Fish Tacos with Salsa Verde and Radish Salad

Prep Time:
15 mins
Total Time:
20 mins

Fish tacos often involve deep-frying and heavy sauces. Here, broiled tilapia is topped with a crunchy radish salad and zingy cilantro-lime sauce, for a fresher and tastier bite.


  • 1 bunch fresh cilantro (roots and thick stems removed)

  • 4 tablespoons fresh lime juice (from 2 limes)

  • 3 tablespoons olive oil

  • Coarse salt and ground pepper

  • ½ bunch radishes (about 4 ounces), trimmed, halved, and thinly sliced

  • 3 scallions, thinly sliced

  • ½ jalapeno chile (ribs and seeds removed, for less heat), minced

  • 1 ½ pounds skinless tilapia fillets (about 4)

  • ½ teaspoon ground coriander

  • 12 corn tortillas (6-inch)


  1. Heat broiler, with rack set 4 inches from heat. In a blender, combine cilantro, 2 tablespoons lime juice, 2 tablespoons oil, and 2 tablespoons water; season with salt and pepper. Blend until pureed. Set salsa aside.

  2. In a small bowl, mix together remaining 2 tablespoons lime juice, remaining tablespoon oil, radishes, scallions, and jalapeno; season with salt and pepper. Set radish salad aside.

  3. Place tilapia on a rimmed baking sheet; season with coriander, salt, and pepper. Broil until opaque throughout, 4 to 5 minutes; break up into chunks.

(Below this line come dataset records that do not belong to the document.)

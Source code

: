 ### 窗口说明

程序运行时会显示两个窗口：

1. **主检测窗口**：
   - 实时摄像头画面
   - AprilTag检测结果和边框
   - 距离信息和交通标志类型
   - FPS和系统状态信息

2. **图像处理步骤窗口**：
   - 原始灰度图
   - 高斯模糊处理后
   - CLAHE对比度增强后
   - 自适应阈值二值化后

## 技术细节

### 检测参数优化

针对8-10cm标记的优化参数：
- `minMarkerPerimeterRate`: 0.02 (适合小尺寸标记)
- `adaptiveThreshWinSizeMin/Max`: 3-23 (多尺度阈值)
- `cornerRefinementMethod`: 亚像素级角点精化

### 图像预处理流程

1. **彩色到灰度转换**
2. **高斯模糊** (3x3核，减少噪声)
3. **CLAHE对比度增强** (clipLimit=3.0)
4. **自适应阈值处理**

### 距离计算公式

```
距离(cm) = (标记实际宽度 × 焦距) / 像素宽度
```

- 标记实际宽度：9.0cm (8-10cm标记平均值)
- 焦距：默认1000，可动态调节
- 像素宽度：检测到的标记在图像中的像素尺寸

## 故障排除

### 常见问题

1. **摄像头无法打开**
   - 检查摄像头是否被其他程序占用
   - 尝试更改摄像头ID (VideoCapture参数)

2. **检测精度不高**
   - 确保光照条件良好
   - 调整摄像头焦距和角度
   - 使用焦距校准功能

  4. Meanwhile, using tongs, hold tortillas over a gas flame until lightly toasted, about 30 seconds per side (or wrap stacked tortillas in damp paper towels, and microwave on high until warm and soft, about 1 minute). To assemble, fill tortillas with fish and radish salad; top with salsa verde and fold.